Once Upon a Time:

Bone Dance's fan-run website says that the band came together at the Stone Soup Coffeehouse in Providence, RI, and then jelled over absinthe and acid jazz at various campus bars around Brown University. And that is true - technically speaking. But if you wanted to be more truthful you could say that the band's genesis dated back to an extreme case of true, young love gone horribly wrong.

Janet Pilcher was fifteen when she met Larry Sturtz in their high school's symphonic orchestra. He'd just moved to Providence from an extremely small town in Nebraska. He was shy, soft spoken, not very attractive and socially inept - just like her. But unlike Janet, who went into band because her parents made her, and slid by as best as she could on the oboe, Larry had a definite gift with the flute. The word prodigy was used more than once, in fact: a term that Larry always hated, since its' shadow made the other students pick on him all the more.

Larry and Janet got closer as the months and years went by, always stopping just short of really going out for one reason or another. She was afraid of dealing with his stern parents and he was too shy to say the words. But by the time they were both seniors, those reasons were all falling away.

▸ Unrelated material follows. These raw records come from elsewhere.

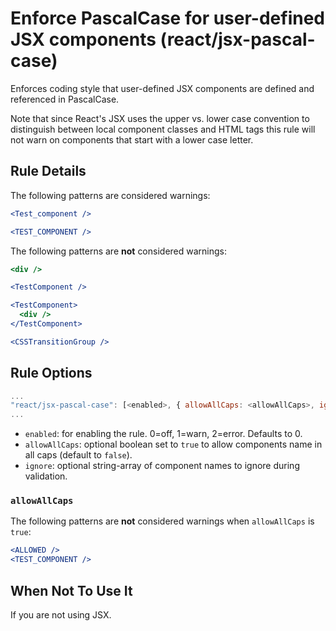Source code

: # Enforce PascalCase for user-defined JSX components (react/jsx-pascal-case)

Enforces coding style that user-defined JSX components are defined and referenced in PascalCase.

Note that since React's JSX uses the upper vs. lower case convention to distinguish between local component classes and HTML tags this rule will not warn on components that start with a lower case letter.

## Rule Details

The following patterns are considered warnings:

```jsx
<Test_component />
```

```jsx
<TEST_COMPONENT />
```

The following patterns are **not** considered warnings:

```jsx
<div />
```

```jsx
<TestComponent />
```

```jsx
<TestComponent>
  <div />
</TestComponent>
```

```jsx
<CSSTransitionGroup />
```

## Rule Options

```js
...
"react/jsx-pascal-case": [<enabled>, { allowAllCaps: <allowAllCaps>, ignore: <ignore> }]
...
```

* `enabled`: for enabling the rule. 0=off, 1=warn, 2=error. Defaults to 0.
* `allowAllCaps`: optional boolean set to `true` to allow components name in all caps (default to `false`).
* `ignore`: optional string-array of component names to ignore during validation.

### `allowAllCaps`

The following patterns are **not** considered warnings when `allowAllCaps` is `true`:

```jsx
<ALLOWED />
<TEST_COMPONENT />
```

## When Not To Use It

If you are not using JSX.
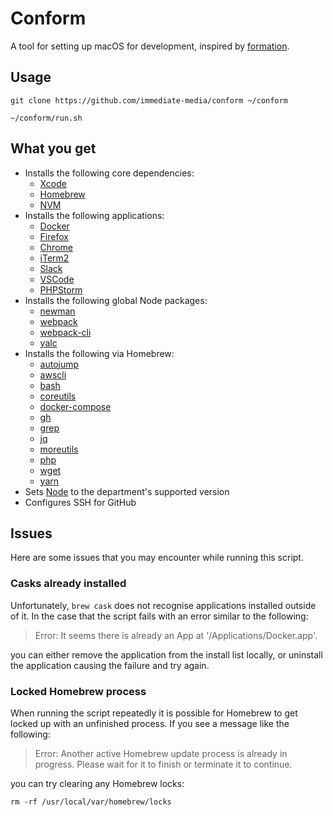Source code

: # Conform

A tool for setting up macOS for development, inspired by [formation](https://github.com/minamarkham/formation).

## Usage

```
git clone https://github.com/immediate-media/conform ~/conform

~/conform/run.sh
```

## What you get

- Installs the following core dependencies:
  - [Xcode](https://developer.apple.com/xcode/)
  - [Homebrew](https://brew.sh/)
  - [NVM](https://github.com/nvm-sh/nvm)
- Installs the following applications:
  - [Docker](https://www.docker.com/)
  - [Firefox](https://www.mozilla.org/firefox/)
  - [Chrome](https://www.google.com/chrome/)
  - [iTerm2](https://iterm2.com/)
  - [Slack](https://slack.com/)
  - [VSCode](https://code.visualstudio.com/)
  - [PHPStorm](https://www.jetbrains.com/phpstorm/)
- Installs the following global Node packages:
  - [newman](https://www.npmjs.com/package/newman)
  - [webpack](https://www.npmjs.com/package/webpack)
  - [webpack-cli](https://www.npmjs.com/package/webpack-cli)
  - [yalc](https://www.npmjs.com/package/yalc)
- Installs the following via Homebrew:
  - [autojump](https://formulae.brew.sh/formula/autojump)
  - [awscli](https://formulae.brew.sh/formula/awscli)
  - [bash](https://formulae.brew.sh/formula/bash)
  - [coreutils](https://formulae.brew.sh/formula/coreutils)
  - [docker-compose](https://formulae.brew.sh/formula/docker-compose)
  - [gh](https://formulae.brew.sh/formula/gh)
  - [grep](https://formulae.brew.sh/formula/grep)
  - [jq](https://formulae.brew.sh/formula/jq)
  - [moreutils](https://formulae.brew.sh/formula/moreutils)
  - [php](https://formulae.brew.sh/formula/php)
  - [wget](https://formulae.brew.sh/formula/wget)
  - [yarn](https://formulae.brew.sh/formula/yarn)
- Sets [Node](https://nodejs.org/en/) to the department's supported version
- Configures SSH for GitHub

## Issues

Here are some issues that you may encounter while running this script.

### Casks already installed

Unfortunately, `brew cask` does not recognise applications installed outside
of it. In the case that the script fails with an error similar to the following:

> Error: It seems there is already an App at '/Applications/Docker.app'.

you can either remove the application from the install list locally, or
uninstall the application causing the failure and try again.

### Locked Homebrew process

When running the script repeatedly it is possible for Homebrew to get locked up
with an unfinished process. If you see a message like the following:

> Error: Another active Homebrew update process is already in progress.
> Please wait for it to finish or terminate it to continue.

you can try clearing any Homebrew locks:

```
rm -rf /usr/local/var/homebrew/locks
```

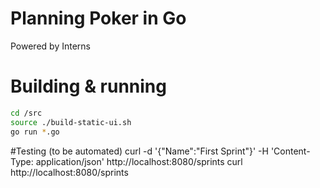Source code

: # Planning Poker in Go

Powered by Interns

# Building & running
```bash
cd /src
source ./build-static-ui.sh
go run *.go
```

#Testing (to be automated)
curl -d '{"Name":"First Sprint"}' -H 'Content-Type: application/json' http://localhost:8080/sprints
curl http://localhost:8080/sprints
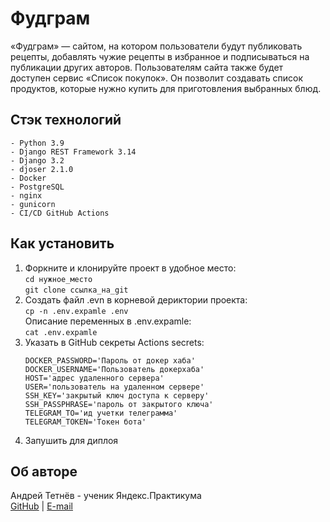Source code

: # Фудграм
«Фудграм» — сайтом, на котором пользователи будут публиковать рецепты, 
добавлять чужие рецепты в избранное и подписываться на публикации других авторов. 
Пользователям сайта также будет доступен сервис «Список покупок». 
Он позволит создавать список продуктов, которые нужно купить для приготовления выбранных блюд.

## Стэк технологий
    - Python 3.9
    - Django REST Framework 3.14
    - Django 3.2
    - djoser 2.1.0
    - Docker
    - PostgreSQL
    - nginx
    - gunicorn
    - CI/CD GitHub Actions

## Как установить
1. Форкните и клонируйте проект в удобное место:\
   `cd нужное_место`\
   `git clone ссылка_на_git`
2. Создать файл .evn в корневой дериктории проекта:\
   `cp -n .env.expamle .env`\
   Описание переменных в .env.expamle: \
   `cat .env.expamle`
3. Указать в GitHub секреты Actions secrets:
   ```
   DOCKER_PASSWORD='Пароль от докер хаба'
   DOCKER_USERNAME='Пользователь докерхаба'
   HOST='адрес удаленного сервера'
   USER='пользователь на удаленном сервере'
   SSH_KEY='закрытый ключ доступа к серверу'
   SSH_PASSPHRASE='пароль от закрытого ключа'
   TELEGRAM_TO='ид учетки телеграмма'
   TELEGRAM_TOKEN='Токен бота'
   ```
4. Запушить для диплоя

## Об авторе
Андрей Тетнёв - ученик Яндекс.Практикума  
[GitHub](https://github.com/AndrewDevMan/) | [E-mail](mailto:andreytetnev@yandex.ru)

One night, in Spring, they pledged one another eternal love, and kissed for the first time. Then they went off to their homes before their parents' curfew. And that - as far as mundane authorities were concerned, anyway - was the last time Janet was seen alive.

Janet's gruesomely mutilated body was found in a public park two days later, less than a mile from her house. Forensic tests confirmed that she'd died on the last night she'd been seen. Suspicion immediately fell on Larry, but he had an excellent alibi: his father had kept him up until two in the morning cleaning the garage for being one whole minute late coming in the door.

That didn't stop people from talking, though. Suddenly students who'd thought less than nothing about Janet before she died were calling him a murderer, or worse. So were his teachers, for that matter. The whole of Providence was convinced that Larry was a murderer, and treated him as such.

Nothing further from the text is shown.